:: Problem statement ::
When the string "estimate" is part of a line in the data below, report the whole line.

(Collected data)
┄┄┄┄┄┄

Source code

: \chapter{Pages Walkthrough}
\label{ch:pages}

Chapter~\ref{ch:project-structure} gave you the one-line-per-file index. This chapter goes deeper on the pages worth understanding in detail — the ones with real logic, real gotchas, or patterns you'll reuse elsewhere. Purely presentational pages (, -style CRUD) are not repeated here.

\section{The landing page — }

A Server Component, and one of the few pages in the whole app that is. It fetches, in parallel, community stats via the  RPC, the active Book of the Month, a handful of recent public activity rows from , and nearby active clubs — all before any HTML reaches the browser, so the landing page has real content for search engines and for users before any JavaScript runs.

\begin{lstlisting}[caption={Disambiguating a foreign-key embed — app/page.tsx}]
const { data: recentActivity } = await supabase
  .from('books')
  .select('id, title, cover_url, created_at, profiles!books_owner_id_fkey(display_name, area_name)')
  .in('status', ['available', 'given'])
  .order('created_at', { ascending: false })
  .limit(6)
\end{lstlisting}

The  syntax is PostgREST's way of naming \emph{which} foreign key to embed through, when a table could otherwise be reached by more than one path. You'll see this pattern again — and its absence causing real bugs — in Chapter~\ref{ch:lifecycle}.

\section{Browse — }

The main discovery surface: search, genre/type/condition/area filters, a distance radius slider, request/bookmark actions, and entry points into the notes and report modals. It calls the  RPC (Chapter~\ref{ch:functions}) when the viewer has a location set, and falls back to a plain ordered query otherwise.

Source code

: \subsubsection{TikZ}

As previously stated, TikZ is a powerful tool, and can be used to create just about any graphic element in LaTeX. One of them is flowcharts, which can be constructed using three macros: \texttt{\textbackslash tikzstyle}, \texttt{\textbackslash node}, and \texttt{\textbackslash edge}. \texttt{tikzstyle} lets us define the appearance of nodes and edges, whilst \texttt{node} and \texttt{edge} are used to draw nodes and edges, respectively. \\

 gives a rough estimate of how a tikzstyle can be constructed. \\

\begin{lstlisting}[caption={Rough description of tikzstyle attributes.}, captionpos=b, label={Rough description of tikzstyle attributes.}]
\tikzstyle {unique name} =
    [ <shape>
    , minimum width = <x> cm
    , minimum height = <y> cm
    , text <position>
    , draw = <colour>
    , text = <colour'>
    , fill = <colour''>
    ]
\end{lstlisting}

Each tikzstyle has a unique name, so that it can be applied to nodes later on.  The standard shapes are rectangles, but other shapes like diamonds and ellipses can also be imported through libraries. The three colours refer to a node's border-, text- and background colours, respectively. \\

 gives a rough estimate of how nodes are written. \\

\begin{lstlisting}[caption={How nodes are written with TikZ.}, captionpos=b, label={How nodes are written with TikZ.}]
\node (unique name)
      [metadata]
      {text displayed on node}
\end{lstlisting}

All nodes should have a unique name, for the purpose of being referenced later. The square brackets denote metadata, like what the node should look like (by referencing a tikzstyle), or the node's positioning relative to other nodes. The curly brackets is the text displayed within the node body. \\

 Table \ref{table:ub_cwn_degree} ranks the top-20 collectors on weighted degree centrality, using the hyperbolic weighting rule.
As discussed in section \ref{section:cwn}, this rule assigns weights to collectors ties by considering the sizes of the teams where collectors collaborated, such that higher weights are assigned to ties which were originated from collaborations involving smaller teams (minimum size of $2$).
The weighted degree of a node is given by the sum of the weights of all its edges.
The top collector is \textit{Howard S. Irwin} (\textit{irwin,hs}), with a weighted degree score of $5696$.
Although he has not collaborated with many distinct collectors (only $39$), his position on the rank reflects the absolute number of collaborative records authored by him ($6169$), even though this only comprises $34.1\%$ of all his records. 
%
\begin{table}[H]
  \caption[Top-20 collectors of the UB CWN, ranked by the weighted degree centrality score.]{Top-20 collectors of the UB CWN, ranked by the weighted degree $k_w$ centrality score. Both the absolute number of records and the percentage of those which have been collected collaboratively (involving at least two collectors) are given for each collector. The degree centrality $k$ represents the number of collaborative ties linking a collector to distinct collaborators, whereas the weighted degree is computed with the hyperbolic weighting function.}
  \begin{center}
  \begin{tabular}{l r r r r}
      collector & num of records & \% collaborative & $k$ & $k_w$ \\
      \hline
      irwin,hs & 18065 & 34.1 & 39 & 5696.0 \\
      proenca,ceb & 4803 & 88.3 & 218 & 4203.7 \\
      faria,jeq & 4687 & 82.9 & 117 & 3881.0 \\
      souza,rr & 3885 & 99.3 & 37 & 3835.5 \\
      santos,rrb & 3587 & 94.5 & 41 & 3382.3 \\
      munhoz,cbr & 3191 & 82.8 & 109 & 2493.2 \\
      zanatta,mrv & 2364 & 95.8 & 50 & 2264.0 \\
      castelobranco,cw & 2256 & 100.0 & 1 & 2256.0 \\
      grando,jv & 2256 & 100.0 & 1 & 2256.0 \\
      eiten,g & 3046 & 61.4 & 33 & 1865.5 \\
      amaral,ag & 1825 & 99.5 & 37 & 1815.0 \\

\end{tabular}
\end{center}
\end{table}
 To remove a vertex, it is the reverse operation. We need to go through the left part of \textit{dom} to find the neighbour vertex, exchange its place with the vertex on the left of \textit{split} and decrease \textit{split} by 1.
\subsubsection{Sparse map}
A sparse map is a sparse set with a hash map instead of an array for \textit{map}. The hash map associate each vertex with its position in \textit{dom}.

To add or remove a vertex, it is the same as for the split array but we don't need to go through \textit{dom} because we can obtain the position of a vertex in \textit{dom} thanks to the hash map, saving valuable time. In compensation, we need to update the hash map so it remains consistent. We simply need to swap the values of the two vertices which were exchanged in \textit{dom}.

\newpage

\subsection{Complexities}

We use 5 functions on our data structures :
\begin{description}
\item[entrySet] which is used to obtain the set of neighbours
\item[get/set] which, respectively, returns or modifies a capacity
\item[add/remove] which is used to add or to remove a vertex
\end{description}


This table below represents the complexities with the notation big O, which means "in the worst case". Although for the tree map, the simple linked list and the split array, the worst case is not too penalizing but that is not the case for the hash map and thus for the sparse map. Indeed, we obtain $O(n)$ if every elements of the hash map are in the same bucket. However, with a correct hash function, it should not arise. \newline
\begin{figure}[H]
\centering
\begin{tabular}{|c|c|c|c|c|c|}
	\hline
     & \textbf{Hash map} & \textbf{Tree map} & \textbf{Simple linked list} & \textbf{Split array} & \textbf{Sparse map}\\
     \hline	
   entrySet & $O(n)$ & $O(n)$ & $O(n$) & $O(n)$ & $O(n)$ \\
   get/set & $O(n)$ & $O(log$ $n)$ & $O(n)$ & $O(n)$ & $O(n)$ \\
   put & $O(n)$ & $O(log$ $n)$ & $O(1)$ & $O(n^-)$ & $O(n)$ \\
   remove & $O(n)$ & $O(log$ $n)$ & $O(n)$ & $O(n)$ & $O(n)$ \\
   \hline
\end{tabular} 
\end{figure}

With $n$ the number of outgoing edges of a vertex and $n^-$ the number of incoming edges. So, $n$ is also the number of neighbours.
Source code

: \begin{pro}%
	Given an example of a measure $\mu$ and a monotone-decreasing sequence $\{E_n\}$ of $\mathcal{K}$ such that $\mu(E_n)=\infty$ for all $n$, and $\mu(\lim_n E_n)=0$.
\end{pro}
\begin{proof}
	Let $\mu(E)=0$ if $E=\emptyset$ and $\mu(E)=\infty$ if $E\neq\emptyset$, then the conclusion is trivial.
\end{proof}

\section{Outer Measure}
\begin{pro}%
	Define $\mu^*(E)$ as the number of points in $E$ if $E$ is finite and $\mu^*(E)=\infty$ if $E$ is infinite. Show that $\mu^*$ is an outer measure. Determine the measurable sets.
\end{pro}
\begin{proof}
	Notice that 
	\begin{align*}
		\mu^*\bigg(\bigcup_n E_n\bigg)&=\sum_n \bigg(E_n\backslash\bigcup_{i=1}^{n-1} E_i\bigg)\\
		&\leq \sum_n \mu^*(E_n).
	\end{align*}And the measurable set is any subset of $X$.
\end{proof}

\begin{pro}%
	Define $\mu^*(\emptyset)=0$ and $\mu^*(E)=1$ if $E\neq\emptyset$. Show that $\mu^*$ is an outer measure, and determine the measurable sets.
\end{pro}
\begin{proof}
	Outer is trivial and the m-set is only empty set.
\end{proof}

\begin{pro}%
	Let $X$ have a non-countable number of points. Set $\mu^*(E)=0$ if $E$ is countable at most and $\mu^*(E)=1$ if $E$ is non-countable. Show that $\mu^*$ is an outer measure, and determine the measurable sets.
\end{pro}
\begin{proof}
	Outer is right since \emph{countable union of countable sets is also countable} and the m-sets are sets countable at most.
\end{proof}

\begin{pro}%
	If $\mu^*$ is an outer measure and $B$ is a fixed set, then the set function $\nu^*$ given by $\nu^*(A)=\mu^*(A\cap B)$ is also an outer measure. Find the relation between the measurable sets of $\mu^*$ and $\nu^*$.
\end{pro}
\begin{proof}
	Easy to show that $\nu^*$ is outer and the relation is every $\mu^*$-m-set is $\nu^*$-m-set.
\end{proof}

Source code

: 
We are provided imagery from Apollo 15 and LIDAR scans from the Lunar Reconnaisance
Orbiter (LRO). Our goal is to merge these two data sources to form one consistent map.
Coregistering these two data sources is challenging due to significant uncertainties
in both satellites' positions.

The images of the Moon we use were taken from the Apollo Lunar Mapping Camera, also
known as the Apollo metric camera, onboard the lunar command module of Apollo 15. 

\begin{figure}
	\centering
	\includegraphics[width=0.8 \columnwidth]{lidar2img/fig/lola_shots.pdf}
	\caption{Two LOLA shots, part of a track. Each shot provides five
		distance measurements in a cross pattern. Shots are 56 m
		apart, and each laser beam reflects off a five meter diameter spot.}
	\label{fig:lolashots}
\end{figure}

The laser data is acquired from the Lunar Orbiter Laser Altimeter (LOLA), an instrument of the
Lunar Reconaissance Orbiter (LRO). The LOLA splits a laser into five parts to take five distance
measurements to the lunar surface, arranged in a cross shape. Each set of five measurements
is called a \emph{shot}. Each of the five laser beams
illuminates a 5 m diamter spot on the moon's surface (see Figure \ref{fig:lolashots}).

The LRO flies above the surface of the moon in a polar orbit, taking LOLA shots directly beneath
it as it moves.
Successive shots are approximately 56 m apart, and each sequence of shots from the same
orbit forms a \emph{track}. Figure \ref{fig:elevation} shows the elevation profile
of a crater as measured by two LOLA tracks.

┄┄┄┄┄┄

:: Answer to this problem ::
 gives a rough estimate of how a tikzstyle can be constructed. \\
 gives a rough estimate of how nodes are written. \\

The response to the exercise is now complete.